Yesterday I was helping someone shop for a laptop and researching two different models. One of them was the Dell XPS M1330. It had two technologies that made for a lighter laptop with excellent performance. One was available at only a moderate price premium and the other really kicked up the price. The first of these was a display that is backlit by LCDs instead of a fluorescent bulb. It works well and provides for a thinner, lighter screen. The other is a SSD, a Solid State Disk. With current technology these drives are outrageously expensive and don’t provide as much storage as current disk technology. In the Dell a 64 GB drive added $900 onto the price when replacing the default 120 GB drive.

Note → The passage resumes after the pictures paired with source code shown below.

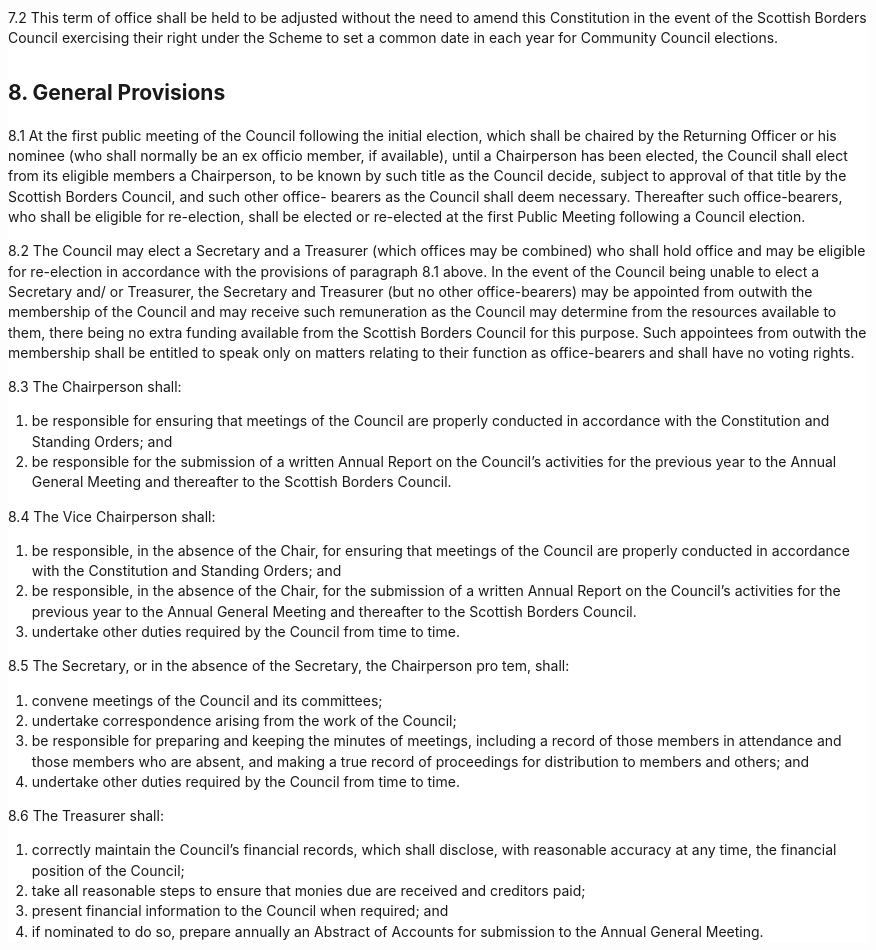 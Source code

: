 7.2 This term of office shall be held to be adjusted without the need to amend this
Constitution in the event of the Scottish Borders Council exercising their right under the
Scheme to set a common date in each year for Community Council elections.

## 8. General Provisions

8.1 At the first public meeting of the Council following the initial election, which shall be
chaired by the Returning Officer or his nominee (who shall normally be an ex officio
member, if available), until a Chairperson has been elected, the Council shall elect from
its eligible members a Chairperson, to be known by such title as the Council decide,
subject to approval of that title by the Scottish Borders Council, and such other office-
bearers as the Council shall deem necessary. Thereafter such office-bearers, who shall
be eligible for re-election, shall be elected or re-elected at the first Public Meeting
following a Council election.

8.2 The Council may elect a Secretary and a Treasurer (which offices may be combined) who
shall hold office and may be eligible for re-election in accordance with the provisions of
paragraph 8.1 above. In the event of the Council being unable to elect a Secretary and/
or Treasurer, the Secretary and Treasurer (but no other office-bearers) may be
appointed from outwith the membership of the Council and may receive such
remuneration as the Council may determine from the resources available to them, there
being no extra funding available from the Scottish Borders Council for this purpose.
Such appointees from outwith the membership shall be entitled to speak only on
matters relating to their function as office-bearers and shall have no voting rights.

8.3 The Chairperson shall:

1. be responsible for ensuring that meetings of the Council are properly conducted in accordance with the Constitution and Standing Orders; and
2. be responsible for the submission of a written Annual Report on the Council’s activities for the previous year to the Annual General Meeting and thereafter to the Scottish Borders Council.

8.4 The Vice Chairperson shall:

1. be responsible, in the absence of the Chair, for ensuring that meetings of the Council are properly conducted in accordance with the Constitution and Standing Orders; and
2. be responsible, in the absence of the Chair, for the submission of a written Annual Report on the Council’s activities for the previous year to the Annual General Meeting and thereafter to the Scottish Borders Council.
3. undertake other duties required by the Council from time to time.

8.5 The Secretary, or in the absence of the Secretary, the Chairperson pro tem, shall:

1. convene meetings of the Council and its committees;
2. undertake correspondence arising from the work of the Council;
3. be responsible for preparing and keeping the minutes of meetings, including a record of those members in attendance and those members who are absent, and making a true record of proceedings for distribution to members and others; and
4. undertake other duties required by the Council from time to time.

8.6 The Treasurer shall:

1. correctly maintain the Council’s financial records, which shall disclose, with reasonable accuracy at any time, the financial position of the Council;
2. take all reasonable steps to ensure that monies due are received and creditors paid;
3. present financial information to the Council when required; and
4. if nominated to do so, prepare annually an Abstract of Accounts for submission to the Annual General Meeting.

What’s interesting is that I just found a small article in PC World about a new storage technology called PMC, for programmable metallization cell. Looking online I found this slightly larger article on Wired. Basically this method of storage uses a new technology called nano-ionics to build a microscopic copper bridge between electrodes on demand. If a bridge exists it represents a one, no bridge represents a zero. The difference in capacity is mind-boggling, with a terabyte of memory in a thumb-drive like the one in my pocket easily doable. One of the researchers involved in the project said that the storage based on this technique should cost one-tenth the price of current flash drive and be one thousand times as energy efficient as current flash memory. So if this technology is applied to the kind of SSD in the M1330 it would be entirely likely that an amazingly fast SSD with storage in terabytes should be cheaper than current notebook hard drives. Very impressive. Imagine the speed of this storage for a media server. Or picture the giant libraries of film that can be stored much more readily in massive on-demand movie libraries. Me, I look forward to a really economical way to quit messing with tapes for backup since I just don’t trust them. And the first products are expected to show up in about 18 months. Tick. Tick. Tick.